Search for swamp coolers.

basically just keep you primary in a bigger container surrounded by water and keep swapping out ice packs to keep it cold.

I bet you can make something for next to nothing.
 
If you're going with the swamp cooler method, you'll probably want to get the California lager strain that will keep lager characteristics up to about 65 degrees. This way you won't get lots of off flavors from using lager yeast at higher temps.
 
Hmm that's a pretty good suggestion. I was told buying a large freezer chest can work, but that sometimes you actually need to buy some sort of device/wrap thing for go around the fermenter to maintain the temperature....So complicated!
 
I really would love doing a nice Oktoberfest Lager for openning day at the Patriots game! But I don't have any way of temperature control....So is it really bad to brew a Lager at room temperatures around 70-74 or should I really try finding a way to cool it down?

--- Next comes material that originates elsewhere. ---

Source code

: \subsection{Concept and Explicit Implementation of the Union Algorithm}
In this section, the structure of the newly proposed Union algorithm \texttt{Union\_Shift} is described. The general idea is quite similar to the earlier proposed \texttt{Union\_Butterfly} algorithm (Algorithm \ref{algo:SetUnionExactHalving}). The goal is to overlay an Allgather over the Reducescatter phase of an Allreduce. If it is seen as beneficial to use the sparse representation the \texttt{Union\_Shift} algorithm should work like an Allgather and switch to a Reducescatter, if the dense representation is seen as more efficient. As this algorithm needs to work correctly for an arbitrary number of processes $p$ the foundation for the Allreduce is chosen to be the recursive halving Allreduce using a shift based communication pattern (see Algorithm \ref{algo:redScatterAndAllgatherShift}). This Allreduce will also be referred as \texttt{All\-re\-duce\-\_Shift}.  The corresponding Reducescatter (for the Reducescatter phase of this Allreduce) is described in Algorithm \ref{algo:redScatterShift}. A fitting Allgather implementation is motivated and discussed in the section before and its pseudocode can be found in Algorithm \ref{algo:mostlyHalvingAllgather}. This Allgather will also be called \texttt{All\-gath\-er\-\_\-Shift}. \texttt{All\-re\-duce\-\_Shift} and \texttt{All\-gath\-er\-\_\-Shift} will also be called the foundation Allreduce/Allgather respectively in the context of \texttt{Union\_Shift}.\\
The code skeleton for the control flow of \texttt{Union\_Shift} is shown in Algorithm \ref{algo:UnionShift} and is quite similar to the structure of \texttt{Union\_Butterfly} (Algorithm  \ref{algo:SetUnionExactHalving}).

Does anyone know a quick fix to this problem, something around $50 or at the very least under $100?

have you thought about a kegerator? you'll probably end up needing one if you decide to start kegging. I got mine for free on craigslist. tearing the old shelves out and removing the door panel is the only work you have to do to it. I use mine to ferment when I dont have any beer in it:mug:
 
You'll probably get a decent amount of fruityness by using lager yeast at that temp... it'll still ferment, but it's probably not what you're looking for.

I'd really recommend a clean ale yeast over a straight-up lager yeast at those temps (see the OktoberFAST thread for a great recipe brewed with Safale S-04).

Alternately you could use something like a steam beer yeast or kolsch yeast (but even with that it's better to keep it in the mid-60s). I've brewed oktoberfast (using S-04), a kolsch (with WLP-029 kolsch yeast), and a helles (using WLP-810 steam lager yeast) at basement temps, had good results all three times.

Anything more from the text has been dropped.